2022年03月02日
弁護士の交渉スキル
弁護士は、依頼者から法的トラブル等の事件を受任すると、相手方と交渉することになります。
弁護士の交渉スキルは、事件の解決のために、非常に重要であると、私は最近つくづく感じているところです。
だからといって、私自身、交渉スキルに長けているとは全く思っていません。
日々の事件の中で、うまくいったりいかなかったり、悩みながら仕事をしているというのが、
実情です。
依頼者の方の中には、「事件の解決のためには、自分の主張・要望を相手に理解させることが重要だ。それが一番大事だ。だからこそ、弁護士に依頼したんだ。だから一歩も引かないでほしい。」という強い気持ちを持っている方もいらっしゃいます。
確かに、事件によっては、自分が当事者であるならば、そういう気持ちになってしまうこともありううることは、十分理解できます。
しかし、相手との交渉の中で、自分の主張・要望を押し通すことは、交渉が硬直化し、
事件解決をいたずらに長引かせるというデメリットも多いのです。
「損して得をとる」と言いますが、譲れないポイントと譲れるポイントを見極め、相手がこの条件なら乗ってきそうだというところまで、依頼者との打ち合わせで詰めておくことがとても大切だと思います。
依頼者の中には、「先生、最初から弱腰ですね」と言われる方もありますが、「そうじゃないですよ」「事件の解決のためには、見極めが大切なんです」「なるべく交渉で早く解決した方が、よいですよ」とお話して、理解してもらっているところです。
結局、トラブルになっているということは、こちら側に非が少なからずある場合が多いですから、
だからこそ、譲れないポイントと譲れるポイントの見極めが大切だと考えるのです。
相手方の代理人に就いた若手の弁護士の中には、交渉において、自分の依頼者の主張を
頑強に述べ、全く譲歩の姿勢を見せずに「裁判で解決するしかありませんね」と
安易に裁判をほのめかす弁護士が多く、閉口してしまうケースが少なくありません。
自分が当事者のようにすごく意気込んできて、自分の依頼者の主張・要望を延々と述べ、
法的知識や法的構成から「べき論」を延々と主張する。そして、はたまた、形勢が不利になってくると、これまでの主張を一方的に放棄して、新たな主張をしてきたりする。

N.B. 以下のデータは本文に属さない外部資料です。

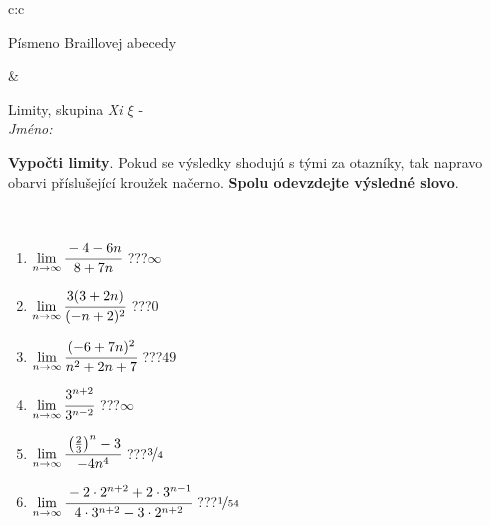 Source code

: \documentclass[10pt]{report}
\begin{document}
\begin{tabular}{c:c}
\begin{minipage}[c][104.5mm][t]{0.5\linewidth}
\begin{center}
\begin{minipage}{0.20\linewidth}
\begin{center}
{\small Písmeno Braillovej abecedy}
\end{center}
\end{minipage}
\end{center}
\end{minipage}
&
\begin{minipage}[c][104.5mm][t]{0.5\linewidth}
\begin{center}
\vspace{7mm}
{\huge Limity, skupina \textit{Xi $\xi$} -}\\[5mm]
\textit{Jméno:}\phantom{xxxxxxxxxxxxxxxxxxxxxxxxxxxxxxxxxxxxxxxxxxxxxxxxxxxxxxxxxxxxxxxxx}\\[5mm]
\begin{minipage}{0.95\linewidth}
\begin{center}
\textbf{Vypočti limity}. Pokud se výsledky shodujú s tými za otazníky, tak napravo\\obarvi příslušející kroužek načerno. \textbf{Spolu odevzdejte výsledné slovo}.
\end{center}
\end{minipage}
\\[1mm]
\begin{minipage}{0.79\linewidth}
\begin{center}
\begin{varwidth}{\linewidth}
\begin{enumerate}
\normalsize
\item $\lim\limits_{n\to\infty}\cfrac{-4-6n}{8+7n}$\quad \dotfill\; ???\;\dotfill \quad $\infty$
\item $\lim\limits_{n\to\infty}\cfrac{3(3+2n)}{(-n+2)^2}$\quad \dotfill\; ???\;\dotfill \quad $0$
\item $\lim\limits_{n\to\infty}\cfrac{(-6+7n)^2}{n^2+2n+7}$\quad \dotfill\; ???\;\dotfill \quad $49$
\item $\lim\limits_{n\to\infty}\cfrac{3^{n+2}}{3^{n-2}}$\quad \dotfill\; ???\;\dotfill \quad $\infty$
\item $\lim\limits_{n\to\infty}\cfrac{\left(\frac{2}{3}\right)^n -3}{-4n^{4}}$\quad \dotfill\; ???\;\dotfill \quad $\nicefrac{3}{4}$
\item $\lim\limits_{n\to\infty}\cfrac{-2\cdot 2^{n+2}+2\cdot 3^{n-1}}{4\cdot 3^{n+2}-3\cdot 2^{n+2}}$\quad \dotfill\; ???\;\dotfill \quad $\nicefrac{1}{54}$
\end{enumerate}
\end{varwidth}
\end{center}
\end{minipage}
\begin{minipage}{0.20\linewidth}

\end{minipage}
\end{center}
\end{minipage}
\end{tabular}
\end{document}
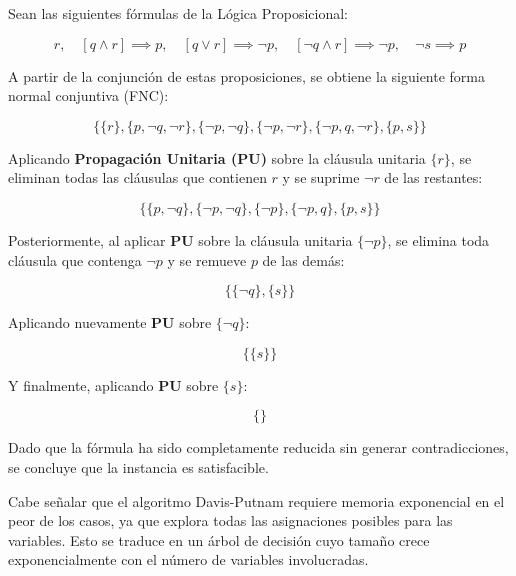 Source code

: Sean las siguientes fórmulas de la Lógica Proposicional:

\begin{equation*}
    r, \quad [q \land r] \implies p, \quad [q \lor r] \implies \neg p, \quad [\neg q \land r] \implies \neg p, \quad \neg s \implies p
\end{equation*}

A partir de la conjunción de estas proposiciones, se obtiene la siguiente forma normal conjuntiva (FNC):

\begin{equation*}
    \{\{r\}, \{p,\neg q, \neg r\}, \{\neg p, \neg q\}, \{\neg p, \neg r\}, \{\neg p, q, \neg r\}, \{p, s\}\}
\end{equation*}

Aplicando \textbf{Propagación Unitaria (PU)} sobre la cláusula unitaria $\{r\}$, se eliminan todas las cláusulas que contienen $r$ y se suprime $\neg r$ de las restantes:

\begin{equation*}
    \{\{p,\neg q\}, \{\neg p,\neg q\}, \{\neg p\}, \{\neg p,q\}, \{p,s\}\}
\end{equation*}

Posteriormente, al aplicar \textbf{PU} sobre la cláusula unitaria $\{\neg p\}$, se elimina toda cláusula que contenga $\neg p$ y se remueve $p$ de las demás:

\begin{equation*}
    \{\{\neg q\}, \{s\}\}
\end{equation*}

Aplicando nuevamente \textbf{PU} sobre $\{\neg q\}$:

\begin{equation*}
    \{\{s\}\}
\end{equation*}

Y finalmente, aplicando \textbf{PU} sobre $\{s\}$:

\begin{equation*}
    \{\}
\end{equation*}

Dado que la fórmula ha sido completamente reducida sin generar contradicciones, se concluye que la instancia es satisfacible.

Cabe señalar que el algoritmo Davis-Putnam requiere memoria exponencial en el peor de los casos, ya que explora todas las asignaciones posibles para las variables. Esto se traduce en un árbol de decisión cuyo tamaño crece exponencialmente con el número de variables involucradas.

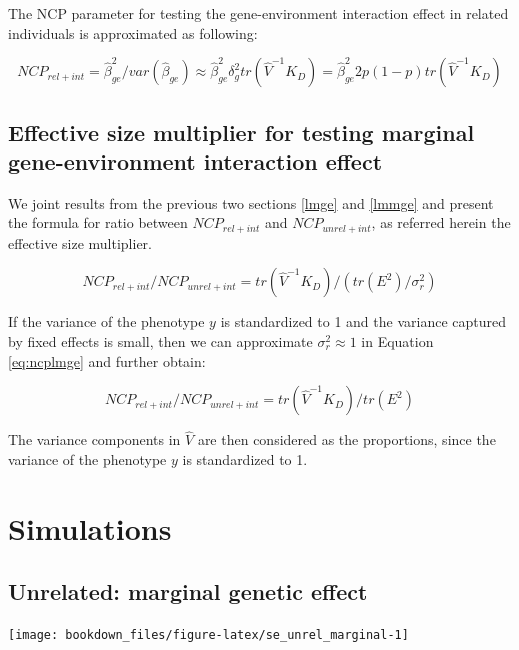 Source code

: \documentclass[]{book}
\theoremstyle{definition}
\theoremstyle{definition}
\theoremstyle{definition}
\theoremstyle{remark}
\begin{document}
The NCP parameter for testing the gene-environment interaction effect in
related individuals is approximated as following:

\begin{equation} 
NCP_{rel + int} = \hat{\beta}_{ge}^2 / var(\hat{\beta}_{ge}) \approx \hat{\beta}_{ge}^2 \delta_g^2 tr(\hat{V}^{-1} K_{D}) = \hat{\beta}_{ge}^2 2 p (1 - p) tr(\hat{V}^{-1} K_{D})
\label{eq:ncplmmge}
\end{equation}

\subsection{Effective size multiplier for testing marginal
gene-environment interaction effect}\label{trfge}

We joint results from the previous two sections \ref{lmge} and
\ref{lmmge} and present the formula for ratio between \(NCP_{rel+int}\)
and \(NCP_{unrel+int}\), as referred herein the effective size
multiplier.

\begin{equation} 
NCP_{rel + int} / NCP_{unrel + int} = tr(\hat{V}^{-1} K_{D}) / (tr(E^2) / \sigma^2_r)
\label{eq:ncpratioge}
\end{equation}

If the variance of the phenotype \(y\) is standardized to 1 and the
variance captured by fixed effects is small, then we can approximate
\(\sigma_r^2 \approx 1\) in Equation \eqref{eq:ncplmge} and further
obtain:

\begin{equation} 
NCP_{rel + int} / NCP_{unrel + int} = tr(\hat{V}^{-1} K_{D}) / tr(E^2)
\label{eq:ncpratiogesc}
\end{equation}

The variance components in \(\hat{V}\) are then considered as the
proportions, since the variance of the phenotype \(y\) is standardized
to 1.

\section{Simulations}\label{simulations}

\subsection{Unrelated: marginal genetic
effect}\label{unrelated-marginal-genetic-effect}

\begin{center}\texttt{[image: bookdown\_files/figure-latex/se\_unrel\_marginal-1]} \end{center}
\end{document}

このよう交渉態度に、こちらも振り回されてしまい、あきれ返ってしまうことが多々あります。
自分の依頼者の利益追求ばかりを考えて、結局、事件を解決しようという姿勢がない弁護士は、
依頼者にとっても不幸ではないでしょうか。
交渉で大切なのは、自分の立場を相手に理解してもらう(押し通す)ことではなく、
相手の立場の理解、相手が何にこだわっているかを理解することだと考えます。
そこで、どういうところで折り合いをつけるのか、双方の弁護士が知恵を出し合うことに、
依頼者が弁護士をつける意義があるのではないのでしょうか。
交渉の中で、弁護士が自分の依頼者の意向をそのまま述べるだけでは、それは伝書鳩と同じで、
全く意味がないことだと思います。
ある程度経験を積んだ弁護士の先生との交渉では、始めの電話で落としどころを見極めていて、
自分の依頼者を説得しようという意思が読み取れ、比較的早期に解決できる場合が多いと思います。
交渉において重要なのは、「依頼者と相手方との利害の調整」で、それができる弁護士は、交渉スキルに長けた弁護士と言えると思います。
私も経験を積んで、交渉スキルを地道につけていきたいと考えております。